Problem | Output exactly, with nothing added, the entries from the first line through the line with "## Test with test-network".

Input data |
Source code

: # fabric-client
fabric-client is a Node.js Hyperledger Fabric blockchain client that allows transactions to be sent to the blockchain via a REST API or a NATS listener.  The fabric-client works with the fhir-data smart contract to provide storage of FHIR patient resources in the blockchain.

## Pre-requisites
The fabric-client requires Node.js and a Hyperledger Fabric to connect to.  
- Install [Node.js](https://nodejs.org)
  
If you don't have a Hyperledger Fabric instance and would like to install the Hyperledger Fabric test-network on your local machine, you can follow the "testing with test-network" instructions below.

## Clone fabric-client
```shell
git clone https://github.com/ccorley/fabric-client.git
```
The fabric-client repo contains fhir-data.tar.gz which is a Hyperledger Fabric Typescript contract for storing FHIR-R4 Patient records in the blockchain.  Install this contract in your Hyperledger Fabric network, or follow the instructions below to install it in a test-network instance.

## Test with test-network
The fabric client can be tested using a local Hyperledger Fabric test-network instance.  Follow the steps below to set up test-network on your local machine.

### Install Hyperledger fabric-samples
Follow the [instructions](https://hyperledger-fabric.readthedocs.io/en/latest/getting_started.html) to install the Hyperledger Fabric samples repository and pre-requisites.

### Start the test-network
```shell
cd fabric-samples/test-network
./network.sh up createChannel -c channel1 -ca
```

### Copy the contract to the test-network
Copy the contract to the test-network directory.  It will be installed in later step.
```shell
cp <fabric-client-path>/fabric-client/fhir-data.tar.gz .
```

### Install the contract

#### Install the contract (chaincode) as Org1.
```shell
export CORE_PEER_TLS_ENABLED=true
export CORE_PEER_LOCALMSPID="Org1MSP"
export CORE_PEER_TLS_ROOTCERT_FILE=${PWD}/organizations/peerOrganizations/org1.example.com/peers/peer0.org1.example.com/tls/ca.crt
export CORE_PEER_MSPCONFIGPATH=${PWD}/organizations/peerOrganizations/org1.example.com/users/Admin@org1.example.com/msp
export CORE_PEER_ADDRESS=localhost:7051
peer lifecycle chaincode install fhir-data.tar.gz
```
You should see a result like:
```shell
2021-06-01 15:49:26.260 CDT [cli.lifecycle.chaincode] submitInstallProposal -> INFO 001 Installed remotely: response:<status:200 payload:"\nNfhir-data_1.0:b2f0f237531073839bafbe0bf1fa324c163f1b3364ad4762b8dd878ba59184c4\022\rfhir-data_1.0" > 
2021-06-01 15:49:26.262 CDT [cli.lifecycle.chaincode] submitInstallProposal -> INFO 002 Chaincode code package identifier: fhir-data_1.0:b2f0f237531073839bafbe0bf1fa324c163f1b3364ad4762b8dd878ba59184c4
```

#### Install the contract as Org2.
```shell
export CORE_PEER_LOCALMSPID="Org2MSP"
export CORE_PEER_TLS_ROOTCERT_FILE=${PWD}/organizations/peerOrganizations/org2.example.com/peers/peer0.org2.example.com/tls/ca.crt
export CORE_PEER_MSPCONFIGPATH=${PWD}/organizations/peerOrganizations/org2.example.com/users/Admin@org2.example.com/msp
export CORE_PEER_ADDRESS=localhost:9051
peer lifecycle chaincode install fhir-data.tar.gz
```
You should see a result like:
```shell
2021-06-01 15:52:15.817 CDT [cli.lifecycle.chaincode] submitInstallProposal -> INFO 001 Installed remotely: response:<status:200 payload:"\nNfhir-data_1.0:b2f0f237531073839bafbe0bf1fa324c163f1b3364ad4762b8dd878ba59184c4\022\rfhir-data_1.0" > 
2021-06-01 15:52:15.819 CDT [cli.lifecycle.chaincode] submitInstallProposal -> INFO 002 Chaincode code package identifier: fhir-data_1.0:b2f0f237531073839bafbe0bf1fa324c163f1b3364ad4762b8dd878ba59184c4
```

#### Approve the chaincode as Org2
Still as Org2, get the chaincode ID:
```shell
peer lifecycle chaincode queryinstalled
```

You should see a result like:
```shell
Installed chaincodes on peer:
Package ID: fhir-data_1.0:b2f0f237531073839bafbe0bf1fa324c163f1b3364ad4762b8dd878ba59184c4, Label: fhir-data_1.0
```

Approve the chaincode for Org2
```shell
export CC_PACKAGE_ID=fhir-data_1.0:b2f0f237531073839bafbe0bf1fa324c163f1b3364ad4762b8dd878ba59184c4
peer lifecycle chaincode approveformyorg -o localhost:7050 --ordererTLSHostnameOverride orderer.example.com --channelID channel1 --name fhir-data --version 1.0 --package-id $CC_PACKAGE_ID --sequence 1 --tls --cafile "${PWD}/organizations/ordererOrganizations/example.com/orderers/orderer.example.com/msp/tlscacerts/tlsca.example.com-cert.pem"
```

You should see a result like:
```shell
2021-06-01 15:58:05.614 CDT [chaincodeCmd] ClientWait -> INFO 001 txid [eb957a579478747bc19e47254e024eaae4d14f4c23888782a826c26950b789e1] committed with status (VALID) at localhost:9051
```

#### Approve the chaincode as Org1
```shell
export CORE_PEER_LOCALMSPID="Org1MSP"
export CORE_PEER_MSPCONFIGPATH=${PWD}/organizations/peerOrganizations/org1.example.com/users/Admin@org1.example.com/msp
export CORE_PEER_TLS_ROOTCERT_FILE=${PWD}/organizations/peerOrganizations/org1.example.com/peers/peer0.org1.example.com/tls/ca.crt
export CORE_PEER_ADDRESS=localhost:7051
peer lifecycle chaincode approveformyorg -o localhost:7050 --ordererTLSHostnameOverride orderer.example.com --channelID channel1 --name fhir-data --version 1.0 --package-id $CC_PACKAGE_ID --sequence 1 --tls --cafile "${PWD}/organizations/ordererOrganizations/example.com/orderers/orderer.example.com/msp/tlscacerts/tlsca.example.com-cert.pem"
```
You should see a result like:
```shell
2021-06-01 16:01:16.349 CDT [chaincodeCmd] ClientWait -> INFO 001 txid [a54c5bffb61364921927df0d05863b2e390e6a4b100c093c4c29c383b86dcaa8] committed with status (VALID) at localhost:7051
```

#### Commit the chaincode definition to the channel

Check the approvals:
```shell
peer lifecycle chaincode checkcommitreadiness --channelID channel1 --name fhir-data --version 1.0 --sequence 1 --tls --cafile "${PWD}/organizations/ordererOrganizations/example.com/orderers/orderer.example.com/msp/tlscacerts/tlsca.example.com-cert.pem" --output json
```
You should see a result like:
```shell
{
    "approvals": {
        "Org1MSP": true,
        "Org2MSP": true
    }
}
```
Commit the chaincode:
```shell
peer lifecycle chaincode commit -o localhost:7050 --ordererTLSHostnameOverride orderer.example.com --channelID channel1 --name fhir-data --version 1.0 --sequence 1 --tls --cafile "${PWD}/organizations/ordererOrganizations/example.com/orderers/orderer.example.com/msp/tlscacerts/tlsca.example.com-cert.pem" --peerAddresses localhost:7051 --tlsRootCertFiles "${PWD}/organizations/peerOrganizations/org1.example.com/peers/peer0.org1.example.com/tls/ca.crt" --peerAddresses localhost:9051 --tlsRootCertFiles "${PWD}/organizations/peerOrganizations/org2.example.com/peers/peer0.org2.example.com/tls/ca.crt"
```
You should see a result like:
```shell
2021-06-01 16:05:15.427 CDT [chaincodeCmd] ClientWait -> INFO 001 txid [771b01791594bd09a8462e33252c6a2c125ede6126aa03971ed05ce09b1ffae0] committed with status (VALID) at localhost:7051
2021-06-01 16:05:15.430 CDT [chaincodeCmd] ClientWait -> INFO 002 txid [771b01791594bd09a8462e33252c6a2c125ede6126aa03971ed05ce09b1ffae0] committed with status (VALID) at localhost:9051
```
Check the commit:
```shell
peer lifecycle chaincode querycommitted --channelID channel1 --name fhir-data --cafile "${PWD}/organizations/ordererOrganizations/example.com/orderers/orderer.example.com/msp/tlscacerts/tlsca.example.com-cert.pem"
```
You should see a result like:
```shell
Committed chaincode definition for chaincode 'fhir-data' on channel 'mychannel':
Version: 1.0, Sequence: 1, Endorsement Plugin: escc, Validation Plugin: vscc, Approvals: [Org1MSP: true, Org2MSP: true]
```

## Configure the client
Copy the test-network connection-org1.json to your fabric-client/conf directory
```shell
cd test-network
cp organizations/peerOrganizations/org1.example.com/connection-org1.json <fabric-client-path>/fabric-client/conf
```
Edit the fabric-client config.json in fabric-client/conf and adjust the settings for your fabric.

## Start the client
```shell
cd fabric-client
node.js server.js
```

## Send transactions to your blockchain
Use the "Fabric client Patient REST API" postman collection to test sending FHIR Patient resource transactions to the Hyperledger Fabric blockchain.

Solution for this task |
Source code

: # fabric-client
fabric-client is a Node.js Hyperledger Fabric blockchain client that allows transactions to be sent to the blockchain via a REST API or a NATS listener.  The fabric-client works with the fhir-data smart contract to provide storage of FHIR patient resources in the blockchain.

## Pre-requisites
The fabric-client requires Node.js and a Hyperledger Fabric to connect to.  
- Install [Node.js](https://nodejs.org)
  
If you don't have a Hyperledger Fabric instance and would like to install the Hyperledger Fabric test-network on your local machine, you can follow the "testing with test-network" instructions below.

## Clone fabric-client
```shell
git clone https://github.com/ccorley/fabric-client.git
```
The fabric-client repo contains fhir-data.tar.gz which is a Hyperledger Fabric Typescript contract for storing FHIR-R4 Patient records in the blockchain.  Install this contract in your Hyperledger Fabric network, or follow the instructions below to install it in a test-network instance.

## Test with test-network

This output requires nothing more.